While all will tell you they are honoured to be selected and know they will benefit from the financial aspects of their awards, they also say the recognition of their work, their community service, and their commitment to education is just as personally significant and important to them. In the Werklund School of Education, as with other faculties, hundreds of students have benefited over the years from the community support that makes these awards possible, through the commitment of individuals and organizations whose goal is to make a difference in the educational journeys of men and women.
On March 22, the Werklund School hosted a special event to recognize the students for their achievements, and the community that supports them. More than 150 people turned out for the evening celebration at the EEEL building.
“Today’s students not only strive to excel academically, but also to connect and contribute to the community around them,” says Dennis Sumara, dean of the Werklund School. "Unfortunately, financial constraints can sometimes stand in the way of what they are able to achieve. It’s thanks to our donors that financial concerns can be lessened and the obstacles to student success can be removed.”
Sumara says that’s all the more reason community support for students is key.
Each student benefits in different ways
Matthew Schaeffer, who is in his final year in the Werklund Bachelor of Education program, is specializing in secondary mathematics. He says the Calgary Chamber of Commerce Centennial Scholarship allowed him to complete his studies without student loans or debts, and that, in turn, has allowed him to focus on becoming a teacher.
But he says being selected for an award means more than financial security. “It is a great feeling to be recognized for hard work and achievements. It’s also a humbling experience to be selected for a scholarship, knowing how hard-working and accomplished my peers are as well.”
Theresa Jubenville, a third-year PhD candidate in counselling psychology, whose research focus is to find ways to help improve the quality of life for people with autism spectrum disorder (ASD), says receiving the W.R. Unruh Scholarship has allowed her the financial freedom to become fully immersed in her studies. “I can devote my time and resources to cultivating research in an area that I am personally and professionally passionate about.
“This scholarship not only affords me financial support to pursue my research and career aspirations, but also acknowledges that others see the value of the work that I aspire to achieve.”
Donors benefit, too
Many of the donors who turned out to celebrate with the students and their families say they also find rewards in supporting the students.

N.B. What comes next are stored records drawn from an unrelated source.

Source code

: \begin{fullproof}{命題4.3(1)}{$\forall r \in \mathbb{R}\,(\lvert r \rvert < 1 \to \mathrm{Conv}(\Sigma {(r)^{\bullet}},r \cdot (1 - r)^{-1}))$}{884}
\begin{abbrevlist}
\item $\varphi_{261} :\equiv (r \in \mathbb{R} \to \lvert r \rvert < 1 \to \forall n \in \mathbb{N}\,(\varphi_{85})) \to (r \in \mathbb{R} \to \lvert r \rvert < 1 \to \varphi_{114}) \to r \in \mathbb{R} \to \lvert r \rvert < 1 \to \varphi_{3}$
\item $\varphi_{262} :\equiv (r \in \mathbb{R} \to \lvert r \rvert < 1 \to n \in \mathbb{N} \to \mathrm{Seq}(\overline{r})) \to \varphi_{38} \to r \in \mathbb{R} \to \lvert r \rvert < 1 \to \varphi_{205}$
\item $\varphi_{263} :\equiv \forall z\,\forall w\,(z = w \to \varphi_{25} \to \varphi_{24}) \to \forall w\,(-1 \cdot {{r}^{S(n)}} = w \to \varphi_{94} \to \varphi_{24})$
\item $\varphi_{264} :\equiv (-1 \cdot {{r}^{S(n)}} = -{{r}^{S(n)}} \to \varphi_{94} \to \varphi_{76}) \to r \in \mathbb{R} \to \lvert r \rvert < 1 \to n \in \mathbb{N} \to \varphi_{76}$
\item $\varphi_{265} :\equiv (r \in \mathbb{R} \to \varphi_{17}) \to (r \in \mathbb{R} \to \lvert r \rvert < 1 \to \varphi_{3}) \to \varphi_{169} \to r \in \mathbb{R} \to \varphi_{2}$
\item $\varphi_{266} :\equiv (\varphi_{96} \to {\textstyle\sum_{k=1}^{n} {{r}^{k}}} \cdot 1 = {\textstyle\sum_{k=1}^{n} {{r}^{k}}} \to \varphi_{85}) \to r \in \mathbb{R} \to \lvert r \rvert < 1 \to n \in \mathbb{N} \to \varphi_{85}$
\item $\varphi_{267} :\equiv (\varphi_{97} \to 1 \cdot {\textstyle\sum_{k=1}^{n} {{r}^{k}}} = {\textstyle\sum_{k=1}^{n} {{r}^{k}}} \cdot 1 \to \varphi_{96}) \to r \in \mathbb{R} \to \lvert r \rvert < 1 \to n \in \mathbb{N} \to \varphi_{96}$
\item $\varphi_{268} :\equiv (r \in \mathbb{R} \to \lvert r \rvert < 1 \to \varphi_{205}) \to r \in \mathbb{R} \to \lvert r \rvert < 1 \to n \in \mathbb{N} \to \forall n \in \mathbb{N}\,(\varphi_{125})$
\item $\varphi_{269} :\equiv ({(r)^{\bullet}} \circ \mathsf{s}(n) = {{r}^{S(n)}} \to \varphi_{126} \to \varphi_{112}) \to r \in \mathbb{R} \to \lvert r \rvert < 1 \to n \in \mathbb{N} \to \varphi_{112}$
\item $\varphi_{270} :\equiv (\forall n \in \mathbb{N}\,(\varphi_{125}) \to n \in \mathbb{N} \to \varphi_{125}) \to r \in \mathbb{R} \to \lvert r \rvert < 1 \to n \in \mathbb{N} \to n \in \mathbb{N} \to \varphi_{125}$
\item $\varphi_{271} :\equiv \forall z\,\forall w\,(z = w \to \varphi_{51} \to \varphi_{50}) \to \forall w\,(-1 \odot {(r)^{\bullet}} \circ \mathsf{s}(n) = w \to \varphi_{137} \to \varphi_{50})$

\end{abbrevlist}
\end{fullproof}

Mark Kosak, who with his family established a bursary to celebrate his late wife, Kristin Bala-Kosak, says the opportunity to witness a student making progress toward their post-secondary goals validates the contribution and support that comes from an individual or organization. “There's a sense of satisfaction, as any charitable donor must feel, that we have used our personal resources, time, energy and financial success to assist someone else, in some small way, in pursuit of their own goals,” he explains.
“Who doesn't want to contribute to someone else's success?”